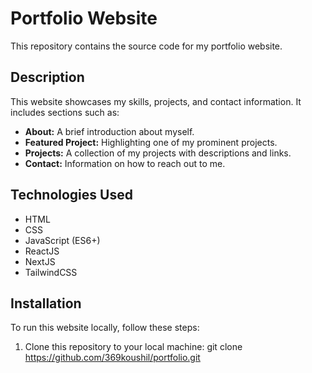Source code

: # Portfolio Website

This repository contains the source code for my portfolio website.

## Description

This website showcases my skills, projects, and contact information. It includes sections such as:

- **About:** A brief introduction about myself.
- **Featured Project:** Highlighting one of my prominent projects.
- **Projects:** A collection of my projects with descriptions and links.
- **Contact:** Information on how to reach out to me.

## Technologies Used

- HTML
- CSS
- JavaScript (ES6+)
- ReactJS
- NextJS
- TailwindCSS

## Installation

To run this website locally, follow these steps:

1. Clone this repository to your local machine:
  git clone https://github.com/369koushil/portfolio.git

########################################

Report the number of lines in the entries that hold the word "repository". Nothing else is wanted.

▸ **Result**:
2